Task brief:
With the pictures removed, write out the data below exactly.

Dataset entries:
---

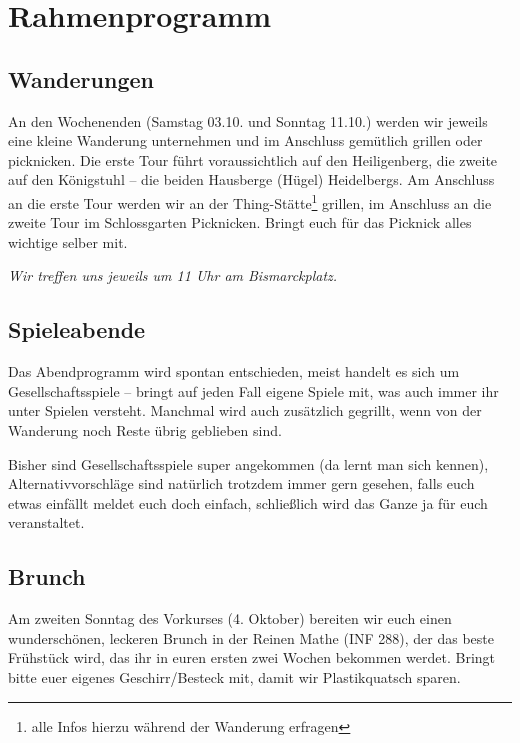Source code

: \section{Rahmenprogramm}
\subsection{Wanderungen}
An den Wochenenden (Samstag 03.10. und Sonntag 11.10.) werden wir jeweils eine
kleine Wanderung unternehmen und im Anschluss gemütlich grillen oder
picknicken. Die erste Tour führt voraussichtlich auf den Heiligenberg, die
zweite auf den Königstuhl -- die beiden Hausberge (Hügel) Heidelbergs. Am
Anschluss an die erste Tour werden wir an der Thing-Stätte\footnote{alle Infos
hierzu während der Wanderung erfragen} grillen, im Anschluss an die zweite Tour
im Schlossgarten Picknicken.  Bringt euch für das Picknick alles wichtige
selber mit.

\noindent\emph{Wir treffen uns jeweils um 11 Uhr am Bismarckplatz.}

\subsection{Spieleabende}
Das Abendprogramm wird spontan entschieden, meist handelt es sich um Gesellschaftsspiele -- bringt auf jeden Fall eigene Spiele mit, was auch immer ihr unter Spielen versteht. Manchmal wird auch zusätzlich gegrillt, wenn von der Wanderung noch Reste übrig geblieben sind.

Bisher sind Gesellschaftsspiele super angekommen (da lernt man sich kennen), Alternativvorschläge sind natürlich trotzdem immer gern gesehen, falls euch etwas einfällt meldet euch doch einfach, schließlich wird das Ganze ja für euch veranstaltet.

\subsection{Brunch}
Am zweiten Sonntag des Vorkurses (4. Oktober) bereiten wir euch einen
wunderschönen, leckeren Brunch in der Reinen Mathe (\gls{INF} 288), der das
beste Frühstück wird, das ihr in euren ersten zwei Wochen bekommen werdet.
Bringt bitte euer eigenes Geschirr/Besteck mit, damit wir Plastikquatsch
sparen.

\iffalse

---

Exercise output:
Source code

: \section{Rahmenprogramm}
\subsection{Wanderungen}
An den Wochenenden (Samstag 03.10. und Sonntag 11.10.) werden wir jeweils eine
kleine Wanderung unternehmen und im Anschluss gemütlich grillen oder
picknicken. Die erste Tour führt voraussichtlich auf den Heiligenberg, die
zweite auf den Königstuhl -- die beiden Hausberge (Hügel) Heidelbergs. Am
Anschluss an die erste Tour werden wir an der Thing-Stätte\footnote{alle Infos
hierzu während der Wanderung erfragen} grillen, im Anschluss an die zweite Tour
im Schlossgarten Picknicken.  Bringt euch für das Picknick alles wichtige
selber mit.

\noindent\emph{Wir treffen uns jeweils um 11 Uhr am Bismarckplatz.}

\subsection{Spieleabende}
Das Abendprogramm wird spontan entschieden, meist handelt es sich um Gesellschaftsspiele -- bringt auf jeden Fall eigene Spiele mit, was auch immer ihr unter Spielen versteht. Manchmal wird auch zusätzlich gegrillt, wenn von der Wanderung noch Reste übrig geblieben sind.

Bisher sind Gesellschaftsspiele super angekommen (da lernt man sich kennen), Alternativvorschläge sind natürlich trotzdem immer gern gesehen, falls euch etwas einfällt meldet euch doch einfach, schließlich wird das Ganze ja für euch veranstaltet.

\subsection{Brunch}
Am zweiten Sonntag des Vorkurses (4. Oktober) bereiten wir euch einen
wunderschönen, leckeren Brunch in der Reinen Mathe (\gls{INF} 288), der das
beste Frühstück wird, das ihr in euren ersten zwei Wochen bekommen werdet.
Bringt bitte euer eigenes Geschirr/Besteck mit, damit wir Plastikquatsch
sparen.

\iffalse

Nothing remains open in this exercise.